During the cycle, records with under three ticks are disposed of alongside the records that show some bizarre examples. In particular, we first cycle the log information documents; the irregular information records are changed over to client click arrangements. These click groupings of customers are changed over to unknown customers’ sessions. At that point, coordinated charts are built from these sessions alluded to as session graphs. To sample the neighbors, we performed similarity measures to find the similarities between two nodes based on their products’ interactions. For this, we estimate the probability distribution of each node and use divergence techniques to measure the distance between these nodes. Based on their similarity scores, we set a threshold and define our criteria for a neighbor’s selection. If the similarity score does not fit the requirements, those nodes are not considered neighbors and are classified into different clusters. These clusters are then converted to subgraphs, and these subgraphs are used as input to the GCNN model.

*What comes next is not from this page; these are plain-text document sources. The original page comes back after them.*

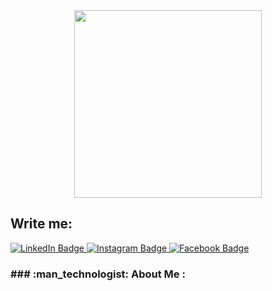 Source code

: <div id="header" align="center">
  <img src="https://media.giphy.com/media/f3iwJFOVOwuy7K6FFw/giphy.gif" width="300"/>

  <h2 align="left">
  Write me:
  </h2>

<div id="badges" align="left">
    <a href="https://www.linkedin.com/in/andrii-dorokhov-4a700b132">
  <img src="https://img.shields.io/badge/LinkedIn-blue?style=for-the-badge&logo=linkedin&logoColor=white" alt="LinkedIn Badge"/>
      </a>
    <a href="https://www.instagram.com/wedpositive">
      <img src="https://img.shields.io/badge/Instagram-red?style=for-the-badge&logo=instagram&logoColor=white" alt="Instagram Badge"/>
        </a>
    <a href="https://www.facebook.com/wedpositive">
  <img src="https://img.shields.io/badge/Facebook-blue?style=for-the-badge&logo=facebook&logoColor=white" alt="Facebook Badge"/>
        </a>
</div>

  <h3 align="left">
### :man_technologist: About Me :
  </h3>
  
<img src="https://komarev.com/ghpvc/?username=AndriiDorohov-github-username&style=flat-square&color=blue" alt=""/>

</div>

<!--
**AndriiDorohov/AndriiDorohov** is a ✨ _special_ ✨ repository because its `README.md` (this file) appears on your GitHub profile.

Here are some ideas to get you started:

- 🔭 I’m currently working on ...
- 🌱 I’m currently learning ...
- 👯 I’m looking to collaborate on ...
- 🤔 I’m looking for help with ...
- 💬 Ask me about ...
- 📫 How to reach me: ...
- 😄 Pronouns: ...
- ⚡ Fun fact: ...
-->

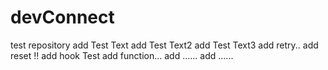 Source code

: # devConnect
test repository
add Test Text
add Test Text2
add Test Text3
add retry..
add reset !!
add hook Test
add function...
add ......
add ......
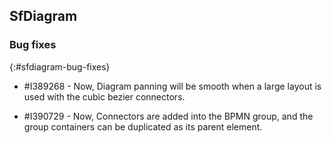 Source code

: ## SfDiagram

### Bug fixes
{:#sfdiagram-bug-fixes}

* \#I389268 - Now, Diagram panning will be smooth when a large layout is used with the cubic bezier connectors. 

* \#I390729 - Now, Connectors are added into the BPMN group, and the group containers can be duplicated as its parent element.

To summarize, this research work contributes in the following ways: (1) It helps to elucidate the challenges the GCNN model might face while handling large datasets such as complexity and memory-related difficulties; (2) we propose a framework that helps GCNN models to simplify their tasks; (3) we introduced probability distribution based-similarity measures to sample neighboring nodes; (4) the proposed recommendation model simplifies the graph representation of nodes and items as preprocessing tasks for the GCNN to learn. We integrated KL divergence to build node clusters based on their similarities, and the results confirm that this helps to improve the complexity and computation time. (5) We compared our results with those for the previously proposed OpGCN model [30] and proved that simplifying the data beforehand can improve GCNN performance for recommendation tasks.